What is required: Scan the records for "nombre" and copy each line that contains it.

Exercise materials:
- - -
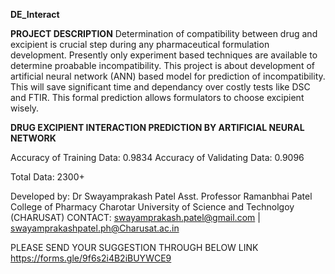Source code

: **DE_Interact**

**PROJECT DESCRIPTION**
Determination of compatibility between drug and excipient is crucial step during any pharmaceutical formulation development. Presently only experiment based techniques are available to determine proabable incompatibility. This project is about development of artificial neural network (ANN) based model for prediction of incompatibility. This will save significant time and dependancy over costly tests like DSC and FTIR. This formal prediction allows formulators to choose excipient wisely.

**DRUG EXCIPIENT INTERACTION PREDICTION BY ARTIFICIAL NEURAL NETWORK**

Accuracy of Training Data: 0.9834
Accuracy of Validating Data: 0.9096

Total Data: 2300+

Developed by: Dr Swayamprakash Patel
Asst. Professor
Ramanbhai Patel College of Pharmacy
Charotar University of Science and Technolgoy (CHARUSAT)
CONTACT: swayamprakash.patel@gmail.com | swayamprakashpatel.ph@Charusat.ac.in 

PLEASE SEND YOUR SUGGESTION THROUGH BELOW LINK
https://forms.gle/9f6s2i4B2iBUYWCE9
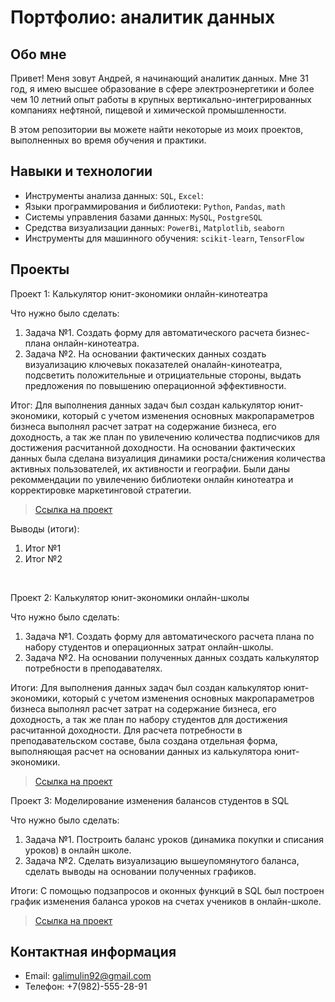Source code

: # Портфолио: аналитик данных

## Обо мне 

Привет! Меня зовут Андрей, я начинающий аналитик данных. 
Мне 31 год, я имею высшее образование в сфере электроэнергетики и более чем 10 летний опыт работы в крупных вертикально-интегрированных компаниях нефтяной, пищевой и химической промышленности.

В этом репозитории вы можете найти некоторые из моих проектов, выполненных во время обучения и практики.
<br>

## Навыки и технологии
- Инструменты анализа данных: ``SQL``, ``Excel``: 
- Языки программирования и библиотеки: ``Python``, ``Pandas``, ``math`` 
- Системы управления базами данных: ``MySQL``, ``PostgreSQL``
- Средства визуализации данных: ``PowerBi``, ``Matplotlib``, ``seaborn``
- Инструменты для машинного обучения: ``scikit-learn``, ``TensorFlow``



## Проекты
<p> Проект 1: Калькулятор юнит-экономики онлайн-кинотеатра</p>
<p>Что нужно было сделать:<p>
<ol>
 <li>Задача №1. Создать форму для автоматического расчета бизнес-плана онлайн-кинотеатра. </li>
  <li>Задача №2. На основании фактических данных создать визуализацию ключевых показателей оналайн-кинотеатра, подсветить положительные и отрициательные стороны, выдать предложения по повышению операционной эффективности. </li>
</ol>

<p>Итог: Для выполнения данных задач был создан калькулятор юнит-экономики, который с учетом изменения основных макропараметров бизнеса выполнял расчет затрат на содержание бизнеса, его доходность, а так же план по увилечению количества подписчиков для достижения расчитанной доходности. На основании фактических данных была сделана визуалиция динамики роста/снижения количества активных пользователей, их активности и географии. Были даны рекоммендации по увилечению библиотеки онлайн кинотеатра и корректировке маркетинговой стратегии.


> <a href="https://github.com/galimulin92/Andrey/blob/main/Проект%20№1.xlsx">Ссылка на проект</a>
 
<p>Выводы (итоги):<p>
<ol>
  <li>Итог №1</li>
  <li>Итог №2</li>
</ol>
<br> 

<p> Проект 2: Калькулятор юнит-экономики онлайн-школы</p>
<p>Что нужно было сделать:<p>
<ol>
  <li>Задача №1. Создать форму для автоматического расчета плана по набору студентов и операционных затрат онлайн-школы. </li>
  <li>Задача №2. На основании полученных данных создать калькулятор потребности в преподавателях. </li>
</ol>

<p>Итоги: Для выполнения данных задач был создан калькулятор юнит-экономики, который с учетом изменения основных макропараметров бизнеса выполнял расчет затрат на содержание бизнеса, его доходность, а так же план по набору студентов для достижения расчитанной доходности. Для расчета потребности в преподавательском составе, была создана отдельная форма, выполняющая расчет на основании данных из калькулятора юнит-экономики. 

> <a href="https://github.com/galimulin92/Andrey/blob/main/Проект%20№2.xlsx">Ссылка на проект</a>
 


<p>Проект 3: Моделирование изменения балансов студентов в SQL</p> 
<p>Что нужно было сделать:<p>
<ol>
  <li>Задача №1. Построить баланс уроков (динамика покупки и списания уроков) в онлайн школе.</li>
  <li>Задача №2. Сделать визуализацию вышеупомянутого баланса, сделать выводы на основании полученных графиков. </li>
</ol>

<p>Итоги: С помощью подзапросов и оконных функций в SQL  был построен график изменения баланса уроков на счетах учеников в онлайн-школе.

> <a href="https://github.com/galimulin92/Andrey/blob/main/Проект%20№3.docx">Ссылка на проект</a>

## Контактная информация
- Email: galimulin92@gmail.com
- Телефон: +7(982)-555-28-91
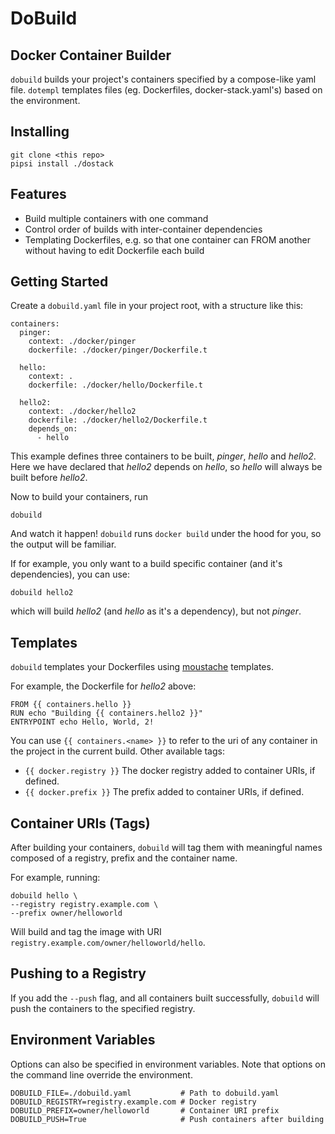 DoBuild
=======

Docker Container Builder
------------------------

`dobuild` builds your project's containers specified by a compose-like yaml file.
`dotempl` templates files (eg. Dockerfiles, docker-stack.yaml's) based on the environment.


Installing
----------

    git clone <this repo>
    pipsi install ./dostack


Features
--------

- Build multiple containers with one command
- Control order of builds with inter-container dependencies
- Templating Dockerfiles, e.g.  so that one container can FROM another without having to edit Dockerfile each build


Getting Started
---------------

Create a `dobuild.yaml` file in your project root, with a structure like this:

	containers:
	  pinger:
	    context: ./docker/pinger
	    dockerfile: ./docker/pinger/Dockerfile.t

	  hello:
	    context: .
	    dockerfile: ./docker/hello/Dockerfile.t

	  hello2:
	    context: ./docker/hello2
	    dockerfile: ./docker/hello2/Dockerfile.t
	    depends_on:
	      - hello

This example defines three containers to be built, *pinger*, *hello* and *hello2*. Here we have declared that *hello2* depends on *hello*, so *hello* will always be built before *hello2*.

Now to build your containers, run

    dobuild

And watch it happen! `dobuild` runs `docker build` under the hood for you, so the output will be familiar.

If for example, you only want to a build specific container (and it's dependencies), you can use:

    dobuild hello2

which will build *hello2* (and *hello* as it's a dependency), but not *pinger*.

Templates
---------

`dobuild` templates your Dockerfiles using [moustache](https://mustache.github.io/mustache.5.html) templates. 

For example, the Dockerfile for *hello2* above:

    FROM {{ containers.hello }} 
    RUN echo "Building {{ containers.hello2 }}"
    ENTRYPOINT echo Hello, World, 2!

You can use `{{ containers.<name> }}` to refer to the uri of any container in the project in the current build. Other available tags:

- `{{ docker.registry }}` The docker registry added to container URIs, if defined.
- `{{ docker.prefix }}` The prefix added to container URIs, if defined.

Container URIs (Tags)
---------------------

After building your containers, `dobuild` will tag them with meaningful names composed of a registry, prefix and the container name.

For example, running:

    dobuild hello \
    --registry registry.example.com \
    --prefix owner/helloworld

Will build and tag the image with URI `registry.example.com/owner/helloworld/hello`.

Pushing to a Registry
---------------------

If you add the `--push` flag, and all containers built successfully, `dobuild` will push the containers to the specified registry.

Environment Variables
---------------------

Options can also be specified in environment variables. Note that options on the command line override the environment.

    DOBUILD_FILE=./dobuild.yaml           # Path to dobuild.yaml
    DOBUILD_REGISTRY=registry.example.com # Docker registry
    DOBUILD_PREFIX=owner/helloworld       # Container URI prefix
    DOBUILD_PUSH=True                     # Push containers after building
    
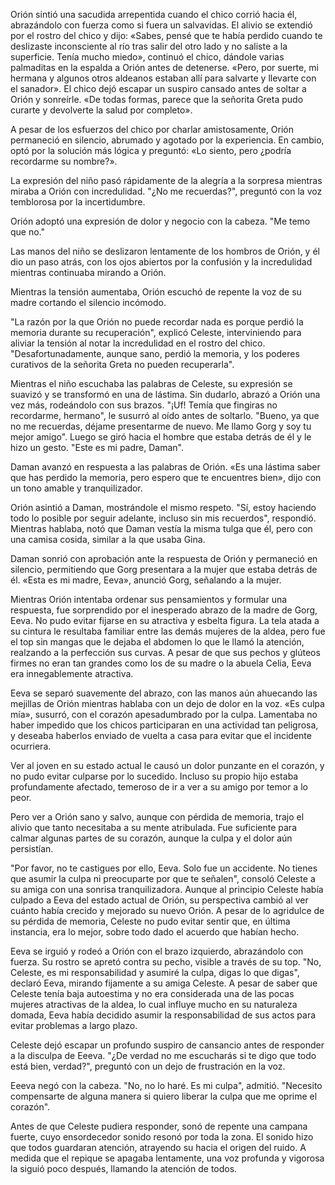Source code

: 
Orión sintió una sacudida arrepentida cuando el chico corrió hacia él, abrazándolo con fuerza como si fuera un salvavidas. El alivio se extendió por el rostro del chico y dijo: «Sabes, pensé que te había perdido cuando te deslizaste inconsciente al río tras salir del otro lado y no saliste a la superficie. Tenía mucho miedo», continuó el chico, dándole varias palmaditas en la espalda a Orión antes de detenerse. «Pero, por suerte, mi hermana y algunos otros aldeanos estaban allí para salvarte y llevarte con el sanador». El chico dejó escapar un suspiro cansado antes de soltar a Orión y sonreírle. «De todas formas, parece que la señorita Greta pudo curarte y devolverte la salud por completo».

A pesar de los esfuerzos del chico por charlar amistosamente, Orión permaneció en silencio, abrumado y agotado por la experiencia. En cambio, optó por la solución más lógica y preguntó: «Lo siento, pero ¿podría recordarme su nombre?».

La expresión del niño pasó rápidamente de la alegría a la sorpresa mientras miraba a Orión con incredulidad. "¿No me recuerdas?", preguntó con la voz temblorosa por la incertidumbre.

Orión adoptó una expresión de dolor y negocio con la cabeza. "Me temo que no."

Las manos del niño se deslizaron lentamente de los hombros de Orión, y él dio un paso atrás, con los ojos abiertos por la confusión y la incredulidad mientras continuaba mirando a Orión.

Mientras la tensión aumentaba, Orión escuchó de repente la voz de su madre cortando el silencio incómodo.

"La razón por la que Orión no puede recordar nada es porque perdió la memoria durante su recuperación", explicó Celeste, interviniendo para aliviar la tensión al notar la incredulidad en el rostro del chico. "Desafortunadamente, aunque sano, perdió la memoria, y los poderes curativos de la señorita Greta no pueden recuperarla".

Mientras el niño escuchaba las palabras de Celeste, su expresión se suavizó y se transformó en una de lástima. Sin dudarlo, abrazó a Orión una vez más, rodeándolo con sus brazos. "¡Uf! Temía que fingiras no recordarme, hermano", le susurró al oído antes de soltarlo. "Bueno, ya que no me recuerdas, déjame presentarme de nuevo. Me llamo Gorg y soy tu mejor amigo". Luego se giró hacia el hombre que estaba detrás de él y le hizo un gesto. "Este es mi padre, Daman".

Daman avanzó en respuesta a las palabras de Orión. «Es una lástima saber que has perdido la memoria, pero espero que te encuentres bien», dijo con un tono amable y tranquilizador.

Orión asintió a Daman, mostrándole el mismo respeto. "Sí, estoy haciendo todo lo posible por seguir adelante, incluso sin mis recuerdos", respondió. Mientras hablaba, notó que Daman vestía la misma tulga que él, pero con una camisa cosida, similar a la que usaba Gina.

Daman sonrió con aprobación ante la respuesta de Orión y permaneció en silencio, permitiendo que Gorg presentara a la mujer que estaba detrás de él. «Esta es mi madre, Eeva», anunció Gorg, señalando a la mujer.

Mientras Orión intentaba ordenar sus pensamientos y formular una respuesta, fue sorprendido por el inesperado abrazo de la madre de Gorg, Eeva. No pudo evitar fijarse en su atractiva y esbelta figura. La tela atada a su cintura le resultaba familiar entre las demás mujeres de la aldea, pero fue el top sin mangas que le dejaba el abdomen lo que le llamó la atención, realzando a la perfección sus curvas. A pesar de que sus pechos y glúteos firmes no eran tan grandes como los de su madre o la abuela Celia, Eeva era innegablemente atractiva.

Eeva se separó suavemente del abrazo, con las manos aún ahuecando las mejillas de Orión mientras hablaba con un dejo de dolor en la voz. «Es culpa mía», susurró, con el corazón apesadumbrado por la culpa. Lamentaba no haber impedido que los chicos participaran en una actividad tan peligrosa, y deseaba haberlos enviado de vuelta a casa para evitar que el incidente ocurriera.

Ver al joven en su estado actual le causó un dolor punzante en el corazón, y no pudo evitar culparse por lo sucedido. Incluso su propio hijo estaba profundamente afectado, temeroso de ir a ver a su amigo por temor a lo peor.

Pero ver a Orión sano y salvo, aunque con pérdida de memoria, trajo el alivio que tanto necesitaba a su mente atribulada. Fue suficiente para calmar algunas partes de su corazón, aunque la culpa y el dolor aún persistían.

"Por favor, no te castigues por ello, Eeva. Solo fue un accidente. No tienes que asumir la culpa ni preocuparte por que te señalen", consoló Celeste a su amiga con una sonrisa tranquilizadora. Aunque al principio Celeste había culpado a Eeva del estado actual de Orión, su perspectiva cambió al ver cuánto había crecido y mejorado su nuevo Orión. A pesar de lo agridulce de su pérdida de memoria, Celeste no pudo evitar sentir que, en última instancia, era lo mejor, sobre todo dado el acuerdo que habían hecho.

Eeva se irguió y rodeó a Orión con el brazo izquierdo, abrazándolo con fuerza. Su rostro se apretó contra su pecho, visible a través de su top. "No, Celeste, es mi responsabilidad y asumiré la culpa, digas lo que digas", declaró Eeva, mirando fijamente a su amiga Celeste. A pesar de saber que Celeste tenía baja autoestima y no era considerada una de las pocas mujeres atractivas de la aldea, lo cual influye mucho en su naturaleza domada, Eeva había decidido asumir la responsabilidad de sus actos para evitar problemas a largo plazo.

Celeste dejó escapar un profundo suspiro de cansancio antes de responder a la disculpa de Eeeva. "¿De verdad no me escucharás si te digo que todo está bien, verdad?", preguntó con un dejo de frustración en la voz.

Eeeva negó con la cabeza. "No, no lo haré. Es mi culpa", admitió. "Necesito compensarte de alguna manera si quiero liberar la culpa que me oprime el corazón".

Antes de que Celeste pudiera responder, sonó de repente una campana fuerte, cuyo ensordecedor sonido resonó por toda la zona. El sonido hizo que todos guardaran atención, atrayendo su hacia el origen del ruido. A medida que el repique se apagaba lentamente, una voz profunda y vigorosa la siguió poco después, llamando la atención de todos.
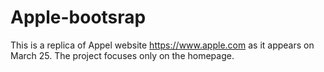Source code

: # Apple-bootsrap

This is a replica of Appel website https://www.apple.com as it appears on March 25. The project focuses only on the homepage. 
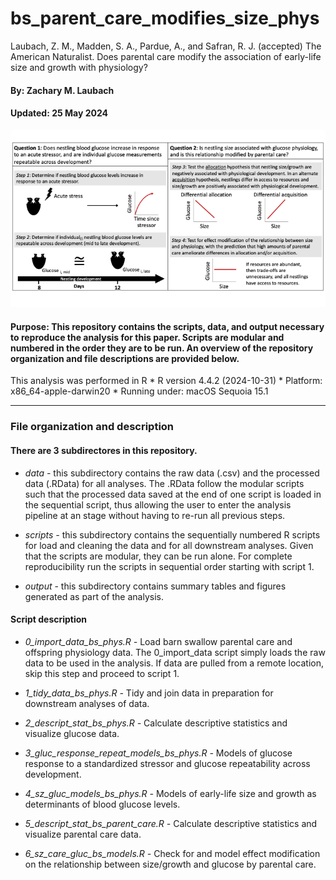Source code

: # bs_parent_care_modifies_size_phys
Laubach, Z. M., Madden, S. A., Pardue, A., and Safran, R. J. (accepted) The American Naturalist. Does parental care modify the association of early-life size and growth with physiology?


#### By: Zachary M. Laubach
#### Updated: 25 May 2024

![Data collection](/cover_image.png "cover image")

#### Purpose: This repository contains the scripts, data, and output necessary to reproduce the analysis for this paper. Scripts are modular and numbered in the order they are to be run. An overview of the repository organization and file descriptions are provided below.

This analysis was performed in R
	  * R version 4.4.2 (2024-10-31)
      * Platform: x86_64-apple-darwin20
      * Running under: macOS Sequoia 15.1
	
---- 

### File organization and description

#### There are 3 subdirectores in this repository. 

* _data -_ this subdirectory contains the raw data (.csv) and the processed data (.RData) for all analyses. The .RData follow the modular scripts such that the processed data saved at the end of one script is loaded in the sequential script, thus allowing the user to enter the analysis pipeline at an stage without having to re-run all previous steps. 

* _scripts -_ this subdirectory contains the sequentially numbered R scripts for load and cleaning the data and for all downstream analyses. Given that the scripts are modular, they can be run alone. For complete reproducibility run the scripts in sequential order starting with script 1. 

* _output_ - this subdirectory contains summary tables and figures generated as part of the analysis.



#### Script description

* _0_import_data_bs_phys.R -_ Load barn swallow parental care and offspring physiology data. The 0_import_data script simply loads the raw data to be used in the analysis. If data are pulled from a remote location, skip this step and proceed to script 1.

* _1_tidy_data_bs_phys.R -_ Tidy and join data in preparation for downstream analyses of data.

* _2_descript_stat_bs_phys.R -_ Calculate descriptive statistics and visualize glucose data.

* _3_gluc_response_repeat_models_bs_phys.R -_ Models of glucose response to a standardized stressor and glucose repeatability across development.

* _4_sz_gluc_models_bs_phys.R -_ Models of early-life size and growth as determinants of blood glucose levels.

* _5_descript_stat_bs_parent_care.R -_ Calculate descriptive statistics and visualize parental care data.

* _6_sz_care_gluc_bs_models.R -_ Check for and model effect modification on the relationship between size/growth and glucose by parental care. 

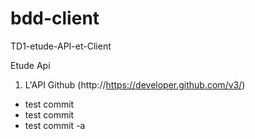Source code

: # bdd-client
TD1-etude-API-et-Client


Etude Api

1. L'API Github (http://https://developer.github.com/v3/)
 - test commit
 - test commit
 - test commit -a

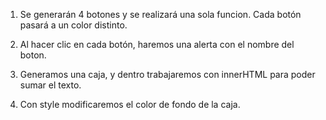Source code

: 1. Se generarán 4 botones y se realizará una
sola funcion. Cada botón pasará a un color
distinto.

2. Al hacer clic en cada botón, haremos una alerta con el nombre del boton.

3. Generamos una caja, y dentro trabajaremos
con innerHTML para poder sumar el texto.

4. Con style modificaremos el color de fondo de
la caja.

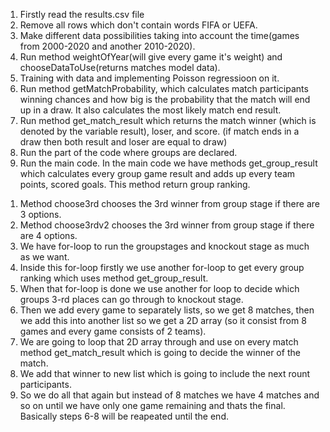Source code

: 1. Firstly read the results.csv file
2. Remove all rows which don't contain words FIFA or UEFA.
3. Make different data possibilities taking into account the time(games from 2000-2020 and another 2010-2020).
4. Run method weightOfYear(will give every game it's weight) and chooseDataToUse(returns matches model data).
5. Training with data and implementing Poisson regressioon on it. 
6. Run method getMatchProbability, which calculates match participants winning chances and how big is the probability that the match will end up in a draw. 
It also calculates the most likely match end result.
7. Run method get_match_result which returns the match winner (which is denoted by the variable result), loser, and score. 
(if match ends in a draw then both result and loser are equal to draw)
8. Run the part of the code where groups are declared.
9. Run the main code.
In the main code we have methods get_group_result which calculates every group game result and adds up every team points, scored goals. This method return group ranking.

  1) Method choose3rd chooses the 3rd winner from group stage if there are 3 options. 
  2) Method choose3rdv2 chooses the 3rd winner from group stage if there are 4 options. 
  3) We have for-loop to run the groupstages and knockout stage as much as we want. 
  4) Inside this for-loop firstly we use another for-loop to get every group ranking which uses method get_group_result.
  5) When that for-loop is done we use another for loop to decide which groups 3-rd places can go through to knockout stage.
  6) Then we add every game to separately lists, so we get 8 matches, then we add this into another list so we get a 2D array 
  (so it consist from 8 games and every game consists of 2 teams).
  7) We are going to loop that 2D array through and use on every match method get_match_result which is going to decide the winner of the match. 
  8) We add that winner to new list which is going to include the next rount participants.
  9) So we do all that again but instead of 8 matches we have 4 matches and so on until we have only one game remaining and thats the final.
  Basically steps 6-8 will be reapeated until the end.
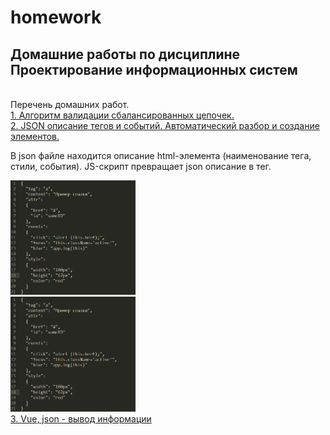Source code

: # homework
<h2>Домашние работы по дисциплине Проектирование информационных систем</h2><br>
Перечень домашних работ.<br>
<a href="http://rawgit.com/Marina123456/homework/master/js_stackD/index.html">1. Алгоритм валидации сбалансированных цепочек.</a><br>
<a href="https://rawgit.com/Marina123456/homework/master/json/index.html">2. JSON описание тегов и событий. Автоматический разбор и создание элементов.</a><br>

В json файле находится описание html-элемента (наименование тега, стили, события). JS-скрипт превращает json описание в тег.

<img src="/json/img/1.png" width=200><br> <img src="/json/img/1.png" width=200><br>
<a href="">3. Vue, json - вывод информации</a><br>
- - -
Solved exercise:
A pesar de los esfuerzos del chico por charlar amistosamente, Orión permaneció en silencio, abrumado y agotado por la experiencia. En cambio, optó por la solución más lógica y preguntó: «Lo siento, pero ¿podría recordarme su nombre?».
2. Al hacer clic en cada botón, haremos una alerta con el nombre del boton.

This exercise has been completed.